Supplied records START
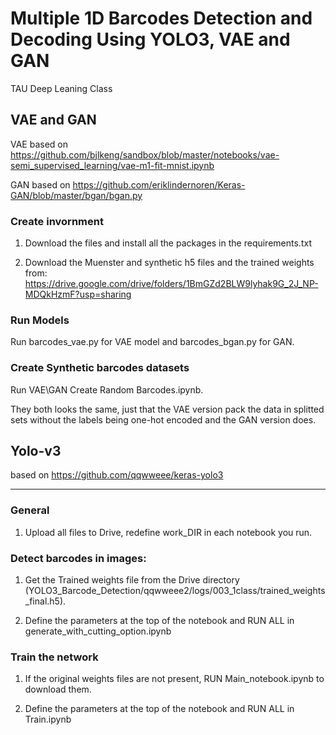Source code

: # Multiple 1D Barcodes Detection and Decoding Using YOLO3, VAE and GAN
TAU Deep Leaning Class

## VAE and GAN
VAE based on https://github.com/bjlkeng/sandbox/blob/master/notebooks/vae-semi_supervised_learning/vae-m1-fit-mnist.ipynb

GAN based on https://github.com/eriklindernoren/Keras-GAN/blob/master/bgan/bgan.py

### Create invornment 

1. Download the files and install all the packages in the requirements.txt

2. Download the Muenster and synthetic h5 files and the trained weights from:
https://drive.google.com/drive/folders/1BmGZd2BLW9lyhak9G_2J_NP-MDQkHzmF?usp=sharing

### Run Models

Run barcodes_vae.py for VAE model and barcodes_bgan.py for GAN.

### Create Synthetic barcodes datasets

Run VAE\GAN Create Random Barcodes.ipynb. 

They both looks the same, just that the VAE version pack the data in splitted sets without the labels being one-hot encoded and the GAN version does.



## Yolo-v3

based on https://github.com/qqwweee/keras-yolo3

---------------------------

### General

1. Upload all files to Drive, redefine work_DIR in each notebook you run.


### Detect barcodes in images:

1. Get the Trained weights file from the Drive directory (YOLO3_Barcode_Detection/qqwweee2/logs/003_1class/trained_weights_final.h5).

2. Define the parameters at the top of the notebook and RUN ALL in generate_with_cutting_option.ipynb 


### Train the network

1. If the original weights files are not present, RUN Main_notebook.ipynb to download them.

2. Define the parameters at the top of the notebook and RUN ALL in Train.ipynb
Supplied records END
◆ **Task prompt**
Each line of the data above must be reproduced as written. Skip the pictures.

◆ **Exercise result**
Source code

: # Multiple 1D Barcodes Detection and Decoding Using YOLO3, VAE and GAN
TAU Deep Leaning Class

## VAE and GAN
VAE based on https://github.com/bjlkeng/sandbox/blob/master/notebooks/vae-semi_supervised_learning/vae-m1-fit-mnist.ipynb

GAN based on https://github.com/eriklindernoren/Keras-GAN/blob/master/bgan/bgan.py

### Create invornment 

1. Download the files and install all the packages in the requirements.txt

2. Download the Muenster and synthetic h5 files and the trained weights from:
https://drive.google.com/drive/folders/1BmGZd2BLW9lyhak9G_2J_NP-MDQkHzmF?usp=sharing

### Run Models

Run barcodes_vae.py for VAE model and barcodes_bgan.py for GAN.

### Create Synthetic barcodes datasets

Run VAE\GAN Create Random Barcodes.ipynb. 

They both looks the same, just that the VAE version pack the data in splitted sets without the labels being one-hot encoded and the GAN version does.



## Yolo-v3

based on https://github.com/qqwweee/keras-yolo3

---------------------------

### General

1. Upload all files to Drive, redefine work_DIR in each notebook you run.


### Detect barcodes in images:

1. Get the Trained weights file from the Drive directory (YOLO3_Barcode_Detection/qqwweee2/logs/003_1class/trained_weights_final.h5).

2. Define the parameters at the top of the notebook and RUN ALL in generate_with_cutting_option.ipynb 


### Train the network

1. If the original weights files are not present, RUN Main_notebook.ipynb to download them.

2. Define the parameters at the top of the notebook and RUN ALL in Train.ipynb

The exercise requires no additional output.